▸ **INSTRUCTIONS TO FOLLOW**: Could you write the entries out again, exactly as they are?
• • • •
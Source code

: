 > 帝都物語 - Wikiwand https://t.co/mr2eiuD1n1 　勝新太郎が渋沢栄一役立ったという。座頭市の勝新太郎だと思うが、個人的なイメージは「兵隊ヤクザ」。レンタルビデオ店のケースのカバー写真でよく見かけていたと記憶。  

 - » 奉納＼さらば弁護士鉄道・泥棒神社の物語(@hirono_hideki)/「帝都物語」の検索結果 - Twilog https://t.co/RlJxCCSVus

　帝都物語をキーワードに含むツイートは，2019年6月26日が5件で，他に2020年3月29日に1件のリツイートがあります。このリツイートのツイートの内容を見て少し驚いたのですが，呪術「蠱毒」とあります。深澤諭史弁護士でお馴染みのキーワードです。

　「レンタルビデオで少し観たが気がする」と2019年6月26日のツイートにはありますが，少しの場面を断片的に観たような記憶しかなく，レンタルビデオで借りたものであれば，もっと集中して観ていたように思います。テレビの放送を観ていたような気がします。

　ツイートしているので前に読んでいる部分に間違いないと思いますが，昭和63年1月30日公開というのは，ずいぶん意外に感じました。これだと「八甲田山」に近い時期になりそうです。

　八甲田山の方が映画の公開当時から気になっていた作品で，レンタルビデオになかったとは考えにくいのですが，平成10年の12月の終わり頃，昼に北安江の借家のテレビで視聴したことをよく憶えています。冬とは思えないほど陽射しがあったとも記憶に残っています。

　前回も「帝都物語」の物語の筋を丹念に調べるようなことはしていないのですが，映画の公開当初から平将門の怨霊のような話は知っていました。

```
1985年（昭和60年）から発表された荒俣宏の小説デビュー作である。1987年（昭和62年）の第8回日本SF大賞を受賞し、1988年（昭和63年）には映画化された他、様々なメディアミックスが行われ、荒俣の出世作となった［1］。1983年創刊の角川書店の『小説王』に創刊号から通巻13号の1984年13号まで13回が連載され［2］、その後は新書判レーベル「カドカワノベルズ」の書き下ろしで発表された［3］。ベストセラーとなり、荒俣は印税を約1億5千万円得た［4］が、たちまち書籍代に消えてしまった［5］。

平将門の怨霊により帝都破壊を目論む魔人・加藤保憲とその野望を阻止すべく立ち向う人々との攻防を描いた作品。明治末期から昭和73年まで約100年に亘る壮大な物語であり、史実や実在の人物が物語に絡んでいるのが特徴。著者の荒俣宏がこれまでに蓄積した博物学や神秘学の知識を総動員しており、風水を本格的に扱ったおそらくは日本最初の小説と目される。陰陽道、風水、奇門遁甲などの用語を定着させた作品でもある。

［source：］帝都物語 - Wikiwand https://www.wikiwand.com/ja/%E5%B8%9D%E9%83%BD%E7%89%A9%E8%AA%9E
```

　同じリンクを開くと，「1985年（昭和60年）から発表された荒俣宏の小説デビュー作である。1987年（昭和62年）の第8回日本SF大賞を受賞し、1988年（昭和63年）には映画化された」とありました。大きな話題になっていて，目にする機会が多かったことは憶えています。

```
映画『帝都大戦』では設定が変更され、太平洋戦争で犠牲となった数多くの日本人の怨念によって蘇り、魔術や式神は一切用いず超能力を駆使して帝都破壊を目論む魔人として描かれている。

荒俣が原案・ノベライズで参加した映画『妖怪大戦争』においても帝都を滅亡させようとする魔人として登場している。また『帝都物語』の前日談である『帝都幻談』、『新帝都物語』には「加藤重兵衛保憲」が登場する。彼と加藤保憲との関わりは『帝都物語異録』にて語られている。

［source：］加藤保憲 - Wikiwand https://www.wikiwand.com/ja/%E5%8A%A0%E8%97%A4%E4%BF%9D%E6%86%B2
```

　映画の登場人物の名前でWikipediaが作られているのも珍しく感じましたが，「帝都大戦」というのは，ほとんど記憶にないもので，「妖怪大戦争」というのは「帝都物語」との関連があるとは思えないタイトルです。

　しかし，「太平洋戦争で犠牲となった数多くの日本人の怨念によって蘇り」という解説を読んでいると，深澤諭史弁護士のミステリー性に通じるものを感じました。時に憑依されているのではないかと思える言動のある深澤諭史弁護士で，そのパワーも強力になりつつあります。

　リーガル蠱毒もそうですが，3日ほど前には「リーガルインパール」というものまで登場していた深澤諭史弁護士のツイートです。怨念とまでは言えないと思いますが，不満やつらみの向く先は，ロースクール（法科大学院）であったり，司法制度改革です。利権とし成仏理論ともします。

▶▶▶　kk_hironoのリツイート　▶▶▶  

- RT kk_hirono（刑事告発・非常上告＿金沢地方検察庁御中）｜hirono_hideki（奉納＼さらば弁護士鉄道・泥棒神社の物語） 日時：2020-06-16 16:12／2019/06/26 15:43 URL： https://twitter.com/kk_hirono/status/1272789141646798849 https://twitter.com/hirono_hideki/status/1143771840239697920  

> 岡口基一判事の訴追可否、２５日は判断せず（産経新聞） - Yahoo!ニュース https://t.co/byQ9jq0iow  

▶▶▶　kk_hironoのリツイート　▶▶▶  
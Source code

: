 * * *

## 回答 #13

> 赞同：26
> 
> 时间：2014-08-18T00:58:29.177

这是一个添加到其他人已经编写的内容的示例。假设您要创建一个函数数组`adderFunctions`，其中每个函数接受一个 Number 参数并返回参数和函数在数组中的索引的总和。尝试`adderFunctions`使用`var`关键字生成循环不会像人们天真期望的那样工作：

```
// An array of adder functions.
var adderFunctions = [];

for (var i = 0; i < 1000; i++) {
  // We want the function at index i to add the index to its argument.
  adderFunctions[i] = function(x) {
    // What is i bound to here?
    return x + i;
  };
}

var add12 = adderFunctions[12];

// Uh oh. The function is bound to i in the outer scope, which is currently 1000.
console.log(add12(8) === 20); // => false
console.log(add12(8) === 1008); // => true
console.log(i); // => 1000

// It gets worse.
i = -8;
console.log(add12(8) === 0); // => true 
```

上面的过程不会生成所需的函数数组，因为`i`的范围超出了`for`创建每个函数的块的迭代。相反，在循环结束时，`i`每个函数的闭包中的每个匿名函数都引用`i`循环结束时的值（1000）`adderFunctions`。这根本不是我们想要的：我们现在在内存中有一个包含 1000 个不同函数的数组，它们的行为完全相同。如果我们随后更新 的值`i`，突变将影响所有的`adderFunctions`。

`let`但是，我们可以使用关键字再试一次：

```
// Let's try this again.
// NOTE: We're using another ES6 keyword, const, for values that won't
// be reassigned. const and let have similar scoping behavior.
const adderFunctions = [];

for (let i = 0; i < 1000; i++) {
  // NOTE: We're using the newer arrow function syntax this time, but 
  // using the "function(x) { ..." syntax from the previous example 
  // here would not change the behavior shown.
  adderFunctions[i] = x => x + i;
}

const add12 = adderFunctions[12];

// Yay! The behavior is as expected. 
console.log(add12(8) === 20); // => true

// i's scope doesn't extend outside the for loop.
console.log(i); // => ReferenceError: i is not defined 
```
• • • •
▸ **ANSWER AREA**:
Source code

: > 帝都物語 - Wikiwand https://t.co/mr2eiuD1n1 　勝新太郎が渋沢栄一役立ったという。座頭市の勝新太郎だと思うが、個人的なイメージは「兵隊ヤクザ」。レンタルビデオ店のケースのカバー写真でよく見かけていたと記憶。  

 - » 奉納＼さらば弁護士鉄道・泥棒神社の物語(@hirono_hideki)/「帝都物語」の検索結果 - Twilog https://t.co/RlJxCCSVus

　帝都物語をキーワードに含むツイートは，2019年6月26日が5件で，他に2020年3月29日に1件のリツイートがあります。このリツイートのツイートの内容を見て少し驚いたのですが，呪術「蠱毒」とあります。深澤諭史弁護士でお馴染みのキーワードです。

　「レンタルビデオで少し観たが気がする」と2019年6月26日のツイートにはありますが，少しの場面を断片的に観たような記憶しかなく，レンタルビデオで借りたものであれば，もっと集中して観ていたように思います。テレビの放送を観ていたような気がします。

　ツイートしているので前に読んでいる部分に間違いないと思いますが，昭和63年1月30日公開というのは，ずいぶん意外に感じました。これだと「八甲田山」に近い時期になりそうです。

　八甲田山の方が映画の公開当時から気になっていた作品で，レンタルビデオになかったとは考えにくいのですが，平成10年の12月の終わり頃，昼に北安江の借家のテレビで視聴したことをよく憶えています。冬とは思えないほど陽射しがあったとも記憶に残っています。

　前回も「帝都物語」の物語の筋を丹念に調べるようなことはしていないのですが，映画の公開当初から平将門の怨霊のような話は知っていました。

```
1985年（昭和60年）から発表された荒俣宏の小説デビュー作である。1987年（昭和62年）の第8回日本SF大賞を受賞し、1988年（昭和63年）には映画化された他、様々なメディアミックスが行われ、荒俣の出世作となった［1］。1983年創刊の角川書店の『小説王』に創刊号から通巻13号の1984年13号まで13回が連載され［2］、その後は新書判レーベル「カドカワノベルズ」の書き下ろしで発表された［3］。ベストセラーとなり、荒俣は印税を約1億5千万円得た［4］が、たちまち書籍代に消えてしまった［5］。

平将門の怨霊により帝都破壊を目論む魔人・加藤保憲とその野望を阻止すべく立ち向う人々との攻防を描いた作品。明治末期から昭和73年まで約100年に亘る壮大な物語であり、史実や実在の人物が物語に絡んでいるのが特徴。著者の荒俣宏がこれまでに蓄積した博物学や神秘学の知識を総動員しており、風水を本格的に扱ったおそらくは日本最初の小説と目される。陰陽道、風水、奇門遁甲などの用語を定着させた作品でもある。

［source：］帝都物語 - Wikiwand https://www.wikiwand.com/ja/%E5%B8%9D%E9%83%BD%E7%89%A9%E8%AA%9E
```

　同じリンクを開くと，「1985年（昭和60年）から発表された荒俣宏の小説デビュー作である。1987年（昭和62年）の第8回日本SF大賞を受賞し、1988年（昭和63年）には映画化された」とありました。大きな話題になっていて，目にする機会が多かったことは憶えています。

```
映画『帝都大戦』では設定が変更され、太平洋戦争で犠牲となった数多くの日本人の怨念によって蘇り、魔術や式神は一切用いず超能力を駆使して帝都破壊を目論む魔人として描かれている。

荒俣が原案・ノベライズで参加した映画『妖怪大戦争』においても帝都を滅亡させようとする魔人として登場している。また『帝都物語』の前日談である『帝都幻談』、『新帝都物語』には「加藤重兵衛保憲」が登場する。彼と加藤保憲との関わりは『帝都物語異録』にて語られている。

［source：］加藤保憲 - Wikiwand https://www.wikiwand.com/ja/%E5%8A%A0%E8%97%A4%E4%BF%9D%E6%86%B2
```

　映画の登場人物の名前でWikipediaが作られているのも珍しく感じましたが，「帝都大戦」というのは，ほとんど記憶にないもので，「妖怪大戦争」というのは「帝都物語」との関連があるとは思えないタイトルです。

　しかし，「太平洋戦争で犠牲となった数多くの日本人の怨念によって蘇り」という解説を読んでいると，深澤諭史弁護士のミステリー性に通じるものを感じました。時に憑依されているのではないかと思える言動のある深澤諭史弁護士で，そのパワーも強力になりつつあります。

　リーガル蠱毒もそうですが，3日ほど前には「リーガルインパール」というものまで登場していた深澤諭史弁護士のツイートです。怨念とまでは言えないと思いますが，不満やつらみの向く先は，ロースクール（法科大学院）であったり，司法制度改革です。利権とし成仏理論ともします。

▶▶▶　kk_hironoのリツイート　▶▶▶  

- RT kk_hirono（刑事告発・非常上告＿金沢地方検察庁御中）｜hirono_hideki（奉納＼さらば弁護士鉄道・泥棒神社の物語） 日時：2020-06-16 16:12／2019/06/26 15:43 URL： https://twitter.com/kk_hirono/status/1272789141646798849 https://twitter.com/hirono_hideki/status/1143771840239697920  

> 岡口基一判事の訴追可否、２５日は判断せず（産経新聞） - Yahoo!ニュース https://t.co/byQ9jq0iow  

▶▶▶　kk_hironoのリツイート　▶▶▶  
Source code

: * * *

## 回答 #13

> 赞同：26
> 
> 时间：2014-08-18T00:58:29.177

这是一个添加到其他人已经编写的内容的示例。假设您要创建一个函数数组`adderFunctions`，其中每个函数接受一个 Number 参数并返回参数和函数在数组中的索引的总和。尝试`adderFunctions`使用`var`关键字生成循环不会像人们天真期望的那样工作：

```
// An array of adder functions.
var adderFunctions = [];

for (var i = 0; i < 1000; i++) {
  // We want the function at index i to add the index to its argument.
  adderFunctions[i] = function(x) {
    // What is i bound to here?
    return x + i;
  };
}

var add12 = adderFunctions[12];

// Uh oh. The function is bound to i in the outer scope, which is currently 1000.
console.log(add12(8) === 20); // => false
console.log(add12(8) === 1008); // => true
console.log(i); // => 1000

// It gets worse.
i = -8;
console.log(add12(8) === 0); // => true 
```

上面的过程不会生成所需的函数数组，因为`i`的范围超出了`for`创建每个函数的块的迭代。相反，在循环结束时，`i`每个函数的闭包中的每个匿名函数都引用`i`循环结束时的值（1000）`adderFunctions`。这根本不是我们想要的：我们现在在内存中有一个包含 1000 个不同函数的数组，它们的行为完全相同。如果我们随后更新 的值`i`，突变将影响所有的`adderFunctions`。

`let`但是，我们可以使用关键字再试一次：

```
// Let's try this again.
// NOTE: We're using another ES6 keyword, const, for values that won't
// be reassigned. const and let have similar scoping behavior.
const adderFunctions = [];

for (let i = 0; i < 1000; i++) {
  // NOTE: We're using the newer arrow function syntax this time, but 
  // using the "function(x) { ..." syntax from the previous example 
  // here would not change the behavior shown.
  adderFunctions[i] = x => x + i;
}

const add12 = adderFunctions[12];

// Yay! The behavior is as expected. 
console.log(add12(8) === 20); // => true

// i's scope doesn't extend outside the for loop.
console.log(i); // => ReferenceError: i is not defined 
```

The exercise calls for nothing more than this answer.